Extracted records
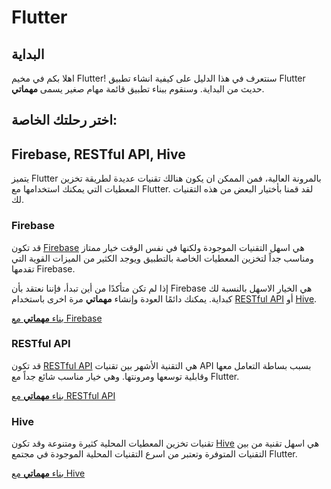 # Flutter

## البداية
اهلا بكم في مخيم Flutter! سنتعرف في هذا الدليل على كيفية انشاء تطبيق Flutter حديث من البداية. وسنقوم ببناء تطبيق قائمة مهام صغير يسمى **مهماتي**.

## اختر رحلتك الخاصة:
## Firebase, RESTful API, Hive

يتميز Flutter بالمرونة العالية، فمن الممكن ان يكون هنالك تقنيات عديدة لطريقة تخزين المعطيات التي يمكنك استخدامها مع Flutter. لقد قمنا بأختيار البعض من هذه التقنيات لك.
### Firebase

قد تكون [Firebase](https://firebase.google.com/) هي اسهل التقنيات الموجودة ولكنها في نفس الوقت خيار ممتاز ومناسب جداً لتخزين المعطيات الخاصة بالتطبيق ويوجد الكثير من الميزات القوية التي تقدمها Firebase.

إذا لم تكن متأكدًا من أين تبدأ، فإننا نعتقد بأن Firebase هي الخيار الاسهل بالنسبة لك كبداية. يمكنك دائمًا العودة وإنشاء **مهماتي** مرة اخرى باستخدام [RESTful API](https://en.wikipedia.org/wiki/REST) أو [Hive](https://pub.dev/packages/hive).

[بناء **مهماتي** مع Firebase](/bootcamp/firebase/installation)

### RESTful API

قد تكون [RESTful API](https://en.wikipedia.org/wiki/REST) هي التقنية الأشهر بين تقنيات API بسبب بساطة التعامل معها وقابلية توسعها ومرونتها. وهي خيار مناسب شائع جداً مع Flutter.

[بناء **مهماتي** مع RESTful API](/bootcamp/rest-api/installation)

### Hive

 تقنيات تخزين المعطيات المحلية كثيرة ومتنوعة وقد تكون [Hive](https://pub.dev/packages/hive) هي اسهل تقنية من بين التقنيات المتوفرة وتعتبر من اسرع التقنيات المحلية الموجودة في مجتمع Flutter.

[بناء **مهماتي** مع Hive](/bootcamp/hive/installation)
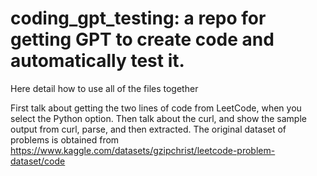 # coding_gpt_testing: a repo for getting GPT to create code and automatically test it. 
Here detail how to use all of the files together

First talk about getting the two lines of code from LeetCode, when you select the Python option. Then talk about the curl, and show the sample output from curl, parse, and then extracted. 
The original dataset of problems is obtained from https://www.kaggle.com/datasets/gzipchrist/leetcode-problem-dataset/code 
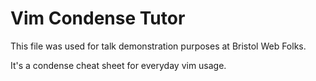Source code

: # Vim Condense Tutor

This file was used for talk demonstration purposes at Bristol Web Folks.

It's a condense cheat sheet for everyday vim usage.
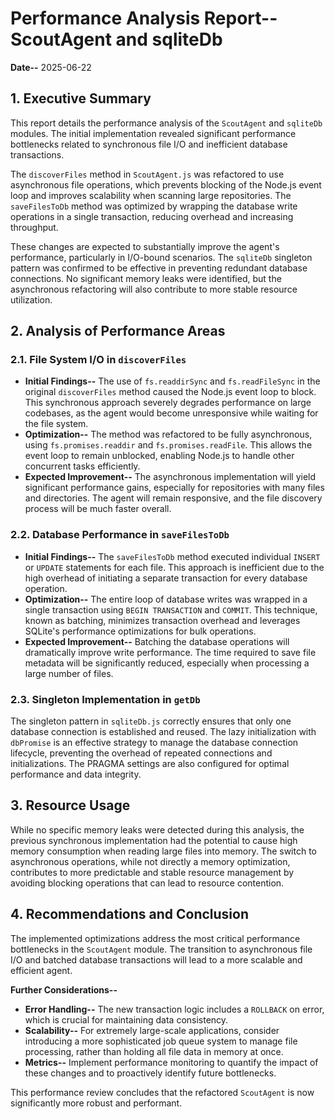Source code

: # Performance Analysis Report-- ScoutAgent and sqliteDb

**Date--** 2025-06-22

## 1. Executive Summary

This report details the performance analysis of the `ScoutAgent` and `sqliteDb` modules. The initial implementation revealed significant performance bottlenecks related to synchronous file I/O and inefficient database transactions.

The `discoverFiles` method in `ScoutAgent.js` was refactored to use asynchronous file operations, which prevents blocking of the Node.js event loop and improves scalability when scanning large repositories. The `saveFilesToDb` method was optimized by wrapping the database write operations in a single transaction, reducing overhead and increasing throughput.

These changes are expected to substantially improve the agent's performance, particularly in I/O-bound scenarios. The `sqliteDb` singleton pattern was confirmed to be effective in preventing redundant database connections. No significant memory leaks were identified, but the asynchronous refactoring will also contribute to more stable resource utilization.

## 2. Analysis of Performance Areas

### 2.1. File System I/O in `discoverFiles`

*   **Initial Findings--** The use of `fs.readdirSync` and `fs.readFileSync` in the original `discoverFiles` method caused the Node.js event loop to block. This synchronous approach severely degrades performance on large codebases, as the agent would become unresponsive while waiting for the file system.
*   **Optimization--** The method was refactored to be fully asynchronous, using `fs.promises.readdir` and `fs.promises.readFile`. This allows the event loop to remain unblocked, enabling Node.js to handle other concurrent tasks efficiently.
*   **Expected Improvement--** The asynchronous implementation will yield significant performance gains, especially for repositories with many files and directories. The agent will remain responsive, and the file discovery process will be much faster overall.

### 2.2. Database Performance in `saveFilesToDb`

*   **Initial Findings--** The `saveFilesToDb` method executed individual `INSERT` or `UPDATE` statements for each file. This approach is inefficient due to the high overhead of initiating a separate transaction for every database operation.
*   **Optimization--** The entire loop of database writes was wrapped in a single transaction using `BEGIN TRANSACTION` and `COMMIT`. This technique, known as batching, minimizes transaction overhead and leverages SQLite's performance optimizations for bulk operations.
*   **Expected Improvement--** Batching the database operations will dramatically improve write performance. The time required to save file metadata will be significantly reduced, especially when processing a large number of files.

### 2.3. Singleton Implementation in `getDb`

The singleton pattern in `sqliteDb.js` correctly ensures that only one database connection is established and reused. The lazy initialization with `dbPromise` is an effective strategy to manage the database connection lifecycle, preventing the overhead of repeated connections and initializations. The PRAGMA settings are also configured for optimal performance and data integrity.

## 3. Resource Usage

While no specific memory leaks were detected during this analysis, the previous synchronous implementation had the potential to cause high memory consumption when reading large files into memory. The switch to asynchronous operations, while not directly a memory optimization, contributes to more predictable and stable resource management by avoiding blocking operations that can lead to resource contention.

## 4. Recommendations and Conclusion

The implemented optimizations address the most critical performance bottlenecks in the `ScoutAgent` module. The transition to asynchronous file I/O and batched database transactions will lead to a more scalable and efficient agent.

**Further Considerations--**

*   **Error Handling--** The new transaction logic includes a `ROLLBACK` on error, which is crucial for maintaining data consistency.
*   **Scalability--** For extremely large-scale applications, consider introducing a more sophisticated job queue system to manage file processing, rather than holding all file data in memory at once.
*   **Metrics--** Implement performance monitoring to quantify the impact of these changes and to proactively identify future bottlenecks.

This performance review concludes that the refactored `ScoutAgent` is now significantly more robust and performant.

▶ Exercise details
Retype the data word for word and keep the pictures out of it.

▶ Output of the task
 # Flutter

## البداية
اهلا بكم في مخيم Flutter! سنتعرف في هذا الدليل على كيفية انشاء تطبيق Flutter حديث من البداية. وسنقوم ببناء تطبيق قائمة مهام صغير يسمى **مهماتي**.

## اختر رحلتك الخاصة:
## Firebase, RESTful API, Hive

يتميز Flutter بالمرونة العالية، فمن الممكن ان يكون هنالك تقنيات عديدة لطريقة تخزين المعطيات التي يمكنك استخدامها مع Flutter. لقد قمنا بأختيار البعض من هذه التقنيات لك.
### Firebase

قد تكون [Firebase](https://firebase.google.com/) هي اسهل التقنيات الموجودة ولكنها في نفس الوقت خيار ممتاز ومناسب جداً لتخزين المعطيات الخاصة بالتطبيق ويوجد الكثير من الميزات القوية التي تقدمها Firebase.

إذا لم تكن متأكدًا من أين تبدأ، فإننا نعتقد بأن Firebase هي الخيار الاسهل بالنسبة لك كبداية. يمكنك دائمًا العودة وإنشاء **مهماتي** مرة اخرى باستخدام [RESTful API](https://en.wikipedia.org/wiki/REST) أو [Hive](https://pub.dev/packages/hive).

[بناء **مهماتي** مع Firebase](/bootcamp/firebase/installation)

### RESTful API

قد تكون [RESTful API](https://en.wikipedia.org/wiki/REST) هي التقنية الأشهر بين تقنيات API بسبب بساطة التعامل معها وقابلية توسعها ومرونتها. وهي خيار مناسب شائع جداً مع Flutter.

[بناء **مهماتي** مع RESTful API](/bootcamp/rest-api/installation)

### Hive

 تقنيات تخزين المعطيات المحلية كثيرة ومتنوعة وقد تكون [Hive](https://pub.dev/packages/hive) هي اسهل تقنية من بين التقنيات المتوفرة وتعتبر من اسرع التقنيات المحلية الموجودة في مجتمع Flutter.

[بناء **مهماتي** مع Hive](/bootcamp/hive/installation)
 # coding_gpt_testing: a repo for getting GPT to create code and automatically test it. 
Here detail how to use all of the files together

First talk about getting the two lines of code from LeetCode, when you select the Python option. Then talk about the curl, and show the sample output from curl, parse, and then extracted. 
The original dataset of problems is obtained from https://www.kaggle.com/datasets/gzipchrist/leetcode-problem-dataset/code 
Source code

: # Vim Condense Tutor

This file was used for talk demonstration purposes at Bristol Web Folks.

It's a condense cheat sheet for everyday vim usage.
Source code

: # Performance Analysis Report-- ScoutAgent and sqliteDb

**Date--** 2025-06-22

## 1. Executive Summary

This report details the performance analysis of the `ScoutAgent` and `sqliteDb` modules. The initial implementation revealed significant performance bottlenecks related to synchronous file I/O and inefficient database transactions.

The `discoverFiles` method in `ScoutAgent.js` was refactored to use asynchronous file operations, which prevents blocking of the Node.js event loop and improves scalability when scanning large repositories. The `saveFilesToDb` method was optimized by wrapping the database write operations in a single transaction, reducing overhead and increasing throughput.

These changes are expected to substantially improve the agent's performance, particularly in I/O-bound scenarios. The `sqliteDb` singleton pattern was confirmed to be effective in preventing redundant database connections. No significant memory leaks were identified, but the asynchronous refactoring will also contribute to more stable resource utilization.

## 2. Analysis of Performance Areas

### 2.1. File System I/O in `discoverFiles`

*   **Initial Findings--** The use of `fs.readdirSync` and `fs.readFileSync` in the original `discoverFiles` method caused the Node.js event loop to block. This synchronous approach severely degrades performance on large codebases, as the agent would become unresponsive while waiting for the file system.
*   **Optimization--** The method was refactored to be fully asynchronous, using `fs.promises.readdir` and `fs.promises.readFile`. This allows the event loop to remain unblocked, enabling Node.js to handle other concurrent tasks efficiently.
*   **Expected Improvement--** The asynchronous implementation will yield significant performance gains, especially for repositories with many files and directories. The agent will remain responsive, and the file discovery process will be much faster overall.

### 2.2. Database Performance in `saveFilesToDb`

*   **Initial Findings--** The `saveFilesToDb` method executed individual `INSERT` or `UPDATE` statements for each file. This approach is inefficient due to the high overhead of initiating a separate transaction for every database operation.
*   **Optimization--** The entire loop of database writes was wrapped in a single transaction using `BEGIN TRANSACTION` and `COMMIT`. This technique, known as batching, minimizes transaction overhead and leverages SQLite's performance optimizations for bulk operations.
*   **Expected Improvement--** Batching the database operations will dramatically improve write performance. The time required to save file metadata will be significantly reduced, especially when processing a large number of files.

### 2.3. Singleton Implementation in `getDb`

The singleton pattern in `sqliteDb.js` correctly ensures that only one database connection is established and reused. The lazy initialization with `dbPromise` is an effective strategy to manage the database connection lifecycle, preventing the overhead of repeated connections and initializations. The PRAGMA settings are also configured for optimal performance and data integrity.

## 3. Resource Usage

While no specific memory leaks were detected during this analysis, the previous synchronous implementation had the potential to cause high memory consumption when reading large files into memory. The switch to asynchronous operations, while not directly a memory optimization, contributes to more predictable and stable resource management by avoiding blocking operations that can lead to resource contention.

## 4. Recommendations and Conclusion

The implemented optimizations address the most critical performance bottlenecks in the `ScoutAgent` module. The transition to asynchronous file I/O and batched database transactions will lead to a more scalable and efficient agent.

**Further Considerations--**

*   **Error Handling--** The new transaction logic includes a `ROLLBACK` on error, which is crucial for maintaining data consistency.
*   **Scalability--** For extremely large-scale applications, consider introducing a more sophisticated job queue system to manage file processing, rather than holding all file data in memory at once.
*   **Metrics--** Implement performance monitoring to quantify the impact of these changes and to proactively identify future bottlenecks.

This performance review concludes that the refactored `ScoutAgent` is now significantly more robust and performant.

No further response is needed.